Goal of the exercise => Write only the number of lines in the entries below that contain the word "your".

Task material =>
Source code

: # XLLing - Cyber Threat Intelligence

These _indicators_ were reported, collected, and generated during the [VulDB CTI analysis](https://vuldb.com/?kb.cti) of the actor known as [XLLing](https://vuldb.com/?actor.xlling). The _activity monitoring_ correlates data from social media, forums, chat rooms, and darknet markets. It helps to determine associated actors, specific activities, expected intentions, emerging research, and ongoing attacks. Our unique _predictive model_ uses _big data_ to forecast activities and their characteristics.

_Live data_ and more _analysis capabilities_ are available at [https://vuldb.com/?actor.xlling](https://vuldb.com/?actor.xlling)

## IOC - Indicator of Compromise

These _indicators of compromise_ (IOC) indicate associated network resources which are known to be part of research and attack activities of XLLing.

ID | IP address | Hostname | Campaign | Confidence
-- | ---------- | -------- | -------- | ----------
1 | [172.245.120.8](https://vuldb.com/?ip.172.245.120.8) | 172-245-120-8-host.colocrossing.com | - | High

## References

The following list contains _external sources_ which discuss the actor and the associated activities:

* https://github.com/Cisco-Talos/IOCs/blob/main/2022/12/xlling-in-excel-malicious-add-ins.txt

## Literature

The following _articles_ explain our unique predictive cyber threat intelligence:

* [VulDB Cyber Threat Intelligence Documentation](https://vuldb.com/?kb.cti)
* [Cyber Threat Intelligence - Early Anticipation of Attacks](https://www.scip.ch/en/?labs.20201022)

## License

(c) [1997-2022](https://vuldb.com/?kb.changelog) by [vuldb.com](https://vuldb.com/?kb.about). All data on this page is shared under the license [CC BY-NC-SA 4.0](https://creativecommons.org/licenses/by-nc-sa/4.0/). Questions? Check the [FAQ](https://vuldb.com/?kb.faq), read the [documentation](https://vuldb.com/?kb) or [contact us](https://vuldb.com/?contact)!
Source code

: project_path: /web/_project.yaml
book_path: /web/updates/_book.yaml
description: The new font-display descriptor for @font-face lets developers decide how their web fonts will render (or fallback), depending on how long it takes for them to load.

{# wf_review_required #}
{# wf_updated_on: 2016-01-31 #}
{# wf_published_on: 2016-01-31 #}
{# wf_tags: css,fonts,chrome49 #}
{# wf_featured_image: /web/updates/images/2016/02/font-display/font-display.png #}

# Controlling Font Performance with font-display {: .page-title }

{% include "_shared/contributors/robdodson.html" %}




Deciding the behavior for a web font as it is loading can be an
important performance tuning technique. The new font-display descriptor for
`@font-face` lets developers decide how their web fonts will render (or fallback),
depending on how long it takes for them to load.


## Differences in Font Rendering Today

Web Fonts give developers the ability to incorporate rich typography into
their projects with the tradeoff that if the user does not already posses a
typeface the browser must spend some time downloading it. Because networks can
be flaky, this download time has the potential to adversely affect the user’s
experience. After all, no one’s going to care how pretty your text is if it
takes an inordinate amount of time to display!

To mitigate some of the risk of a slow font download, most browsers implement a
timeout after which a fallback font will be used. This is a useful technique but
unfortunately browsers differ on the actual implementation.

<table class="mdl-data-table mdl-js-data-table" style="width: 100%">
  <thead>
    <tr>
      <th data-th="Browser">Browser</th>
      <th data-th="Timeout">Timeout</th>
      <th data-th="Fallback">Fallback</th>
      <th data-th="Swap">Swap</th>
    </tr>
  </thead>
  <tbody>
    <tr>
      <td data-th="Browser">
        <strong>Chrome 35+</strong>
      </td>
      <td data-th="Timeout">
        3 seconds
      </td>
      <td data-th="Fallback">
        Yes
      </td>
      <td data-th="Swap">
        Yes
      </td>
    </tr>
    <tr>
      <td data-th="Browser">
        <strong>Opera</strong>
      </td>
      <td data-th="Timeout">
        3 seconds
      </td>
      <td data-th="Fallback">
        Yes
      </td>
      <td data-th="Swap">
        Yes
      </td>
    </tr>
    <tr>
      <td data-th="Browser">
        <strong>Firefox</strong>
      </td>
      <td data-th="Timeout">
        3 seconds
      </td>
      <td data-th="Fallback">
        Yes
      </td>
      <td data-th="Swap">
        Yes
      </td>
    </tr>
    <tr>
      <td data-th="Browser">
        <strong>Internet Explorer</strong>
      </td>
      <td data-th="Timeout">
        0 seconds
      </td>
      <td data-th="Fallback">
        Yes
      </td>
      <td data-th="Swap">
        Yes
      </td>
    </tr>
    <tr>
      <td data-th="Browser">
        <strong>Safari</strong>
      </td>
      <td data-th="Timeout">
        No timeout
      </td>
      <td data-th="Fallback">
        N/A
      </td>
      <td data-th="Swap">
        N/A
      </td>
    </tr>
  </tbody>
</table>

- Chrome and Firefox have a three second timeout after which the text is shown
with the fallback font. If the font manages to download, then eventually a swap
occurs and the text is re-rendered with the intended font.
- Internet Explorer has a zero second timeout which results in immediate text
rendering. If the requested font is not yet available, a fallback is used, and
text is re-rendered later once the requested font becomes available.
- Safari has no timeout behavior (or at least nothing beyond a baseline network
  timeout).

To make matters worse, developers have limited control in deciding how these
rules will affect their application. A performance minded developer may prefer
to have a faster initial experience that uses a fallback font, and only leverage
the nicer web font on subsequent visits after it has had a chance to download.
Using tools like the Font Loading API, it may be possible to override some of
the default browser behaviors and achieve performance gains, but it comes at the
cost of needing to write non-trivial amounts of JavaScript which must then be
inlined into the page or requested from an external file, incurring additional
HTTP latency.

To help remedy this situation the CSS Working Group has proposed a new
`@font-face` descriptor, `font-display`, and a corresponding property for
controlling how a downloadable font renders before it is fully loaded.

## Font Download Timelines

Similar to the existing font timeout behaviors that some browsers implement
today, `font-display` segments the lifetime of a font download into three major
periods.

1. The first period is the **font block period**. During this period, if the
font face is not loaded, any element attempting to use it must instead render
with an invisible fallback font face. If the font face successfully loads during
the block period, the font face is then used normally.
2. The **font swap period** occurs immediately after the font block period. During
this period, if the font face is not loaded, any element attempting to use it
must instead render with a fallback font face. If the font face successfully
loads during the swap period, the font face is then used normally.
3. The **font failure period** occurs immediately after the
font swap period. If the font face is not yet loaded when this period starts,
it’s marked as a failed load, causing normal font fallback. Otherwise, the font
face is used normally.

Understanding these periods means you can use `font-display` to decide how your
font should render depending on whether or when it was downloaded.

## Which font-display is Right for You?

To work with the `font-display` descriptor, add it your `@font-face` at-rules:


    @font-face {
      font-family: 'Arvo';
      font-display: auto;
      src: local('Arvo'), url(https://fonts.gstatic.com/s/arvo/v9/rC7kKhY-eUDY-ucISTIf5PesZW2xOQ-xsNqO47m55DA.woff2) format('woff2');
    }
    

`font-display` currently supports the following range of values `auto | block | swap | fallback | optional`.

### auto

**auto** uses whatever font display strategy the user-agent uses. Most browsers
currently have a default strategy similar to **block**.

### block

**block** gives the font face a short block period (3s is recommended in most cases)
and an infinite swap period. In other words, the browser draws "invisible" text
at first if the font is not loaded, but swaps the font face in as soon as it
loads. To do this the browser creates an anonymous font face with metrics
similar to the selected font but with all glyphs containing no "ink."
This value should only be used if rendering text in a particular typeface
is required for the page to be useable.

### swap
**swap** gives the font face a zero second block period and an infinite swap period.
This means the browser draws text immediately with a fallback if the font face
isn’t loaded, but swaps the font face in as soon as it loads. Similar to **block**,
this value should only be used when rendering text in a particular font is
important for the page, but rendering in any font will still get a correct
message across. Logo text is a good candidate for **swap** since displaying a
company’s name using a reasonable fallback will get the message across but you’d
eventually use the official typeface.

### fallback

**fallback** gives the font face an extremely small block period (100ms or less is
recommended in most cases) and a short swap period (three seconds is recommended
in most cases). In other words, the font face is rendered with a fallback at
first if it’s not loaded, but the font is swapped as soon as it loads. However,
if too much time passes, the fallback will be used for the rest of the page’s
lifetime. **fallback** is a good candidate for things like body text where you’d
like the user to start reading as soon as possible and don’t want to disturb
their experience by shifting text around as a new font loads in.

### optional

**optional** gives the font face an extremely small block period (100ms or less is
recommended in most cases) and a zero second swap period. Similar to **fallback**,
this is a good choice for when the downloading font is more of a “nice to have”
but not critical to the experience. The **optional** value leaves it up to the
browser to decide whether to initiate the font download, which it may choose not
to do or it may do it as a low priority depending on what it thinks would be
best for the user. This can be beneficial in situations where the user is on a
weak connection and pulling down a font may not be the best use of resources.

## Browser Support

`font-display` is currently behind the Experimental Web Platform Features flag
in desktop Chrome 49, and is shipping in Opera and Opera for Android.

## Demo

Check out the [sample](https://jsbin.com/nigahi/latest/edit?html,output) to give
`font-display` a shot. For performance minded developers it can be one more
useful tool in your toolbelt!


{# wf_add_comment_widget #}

The completed task => 4